Actually, I was thinking of the wall and an inexperienced ho. I seldom use tape myself. I find it a l little time consuming. I have also used the paint on, wipe off method. If my thumb nail does not work, I will use my 5 in 1 wrapped in cotton cloth, t-shirt, etc.., if I can get it clean and not leave a line of unpainted surface. 

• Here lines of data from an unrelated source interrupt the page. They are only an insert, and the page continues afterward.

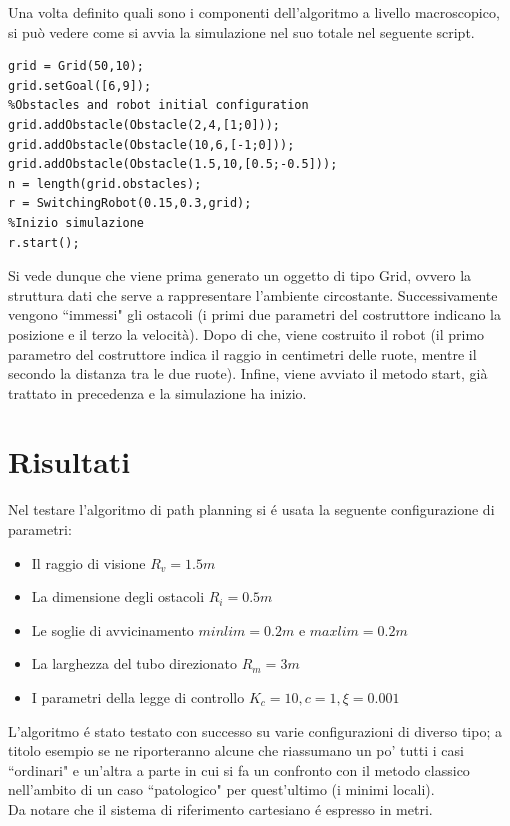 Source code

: \documentclass[14pt,a4paper]{extarticle}
\begin{document}
Una volta definito quali sono i componenti dell'algoritmo a livello macroscopico, si può vedere come si avvia la simulazione nel suo totale nel seguente script.
\begin{lstlisting}[caption=Istruzioni per avviare la simulazione]
grid = Grid(50,10);
grid.setGoal([6,9]);
%Obstacles and robot initial configuration
grid.addObstacle(Obstacle(2,4,[1;0]));
grid.addObstacle(Obstacle(10,6,[-1;0]));
grid.addObstacle(Obstacle(1.5,10,[0.5;-0.5]));
n = length(grid.obstacles);
r = SwitchingRobot(0.15,0.3,grid);
%Inizio simulazione
r.start();
\end{lstlisting}
Si vede dunque che viene prima generato un oggetto di tipo Grid, ovvero la struttura dati che serve a rappresentare l'ambiente circostante. Successivamente vengono ``immessi" gli ostacoli (i primi due parametri del costruttore indicano la posizione e il terzo la velocità). Dopo di che, viene costruito il robot (il primo parametro del costruttore indica il raggio in centimetri delle ruote, mentre il secondo la distanza tra le due ruote). Infine, viene avviato il metodo start, già trattato in precedenza e la simulazione ha inizio.
 
\newpage
\section{Risultati}
Nel testare l'algoritmo di path planning si é usata la seguente configurazione di parametri:
\begin{itemize}
\item Il raggio di visione \(R_v=1.5m\)
\item La dimensione degli ostacoli \(R_i=0.5m\)
\item Le soglie di avvicinamento \(minlim = 0.2m\) e \(maxlim=0.2m\)
\item La larghezza del tubo direzionato \(R_m=3m\)
\item I parametri della legge di controllo \(K_c=10, c=1, \xi=0.001\) 
\end{itemize}
L'algoritmo é stato testato con successo su varie configurazioni di diverso tipo; a titolo esempio se ne riporteranno alcune che riassumano un po' tutti i casi ``ordinari" e un'altra a parte in cui si fa un confronto con il metodo classico nell'ambito di un caso ``patologico" per quest'ultimo (i minimi locali).\\
Da notare che il sistema di riferimento cartesiano é espresso in metri.
\end{document}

Pretty much on the same page. :thumbsup:


----------



## jsheridan (Jan 30, 2011)

I hear what you and Steve are saying. I take it from what you're saying you're a pro. As a pro myself, who thinks that tape is a crutch, a weak one at that, we should be teaching non-pros how to be like us. Taping, as you say, is time consuming and very expensive. We should be teaching people how work without it, not work better with it. That is why I put the tutorial together. Cutting lines is not as difficult as people think. Nothing will replace the practice accumulated over the years, but there are some simple basics that help people develop the skill. I explained them to a buddy over the phone one day-- I was driving and he was cutting-- and when I saw it later, he picked up what I was saying. You could see where he started, where he started talking to me, and by the time he got back to start he had it down and did a good job. He never went back over the rough areas though. :thumbup:
Joe
http://www.diypaintingguide.org/painting-without-using-painters-tape/


----------



## Matthewt1970 (Sep 16, 2008)

If there is a gap between the shoe moulding and the baseboard, what you also could do is put a bead of caulk down first. Wipe it with a wet rag or wet finger. That will give you a much straighter line to work with. Then cut in right to the edge of the caulk.


----------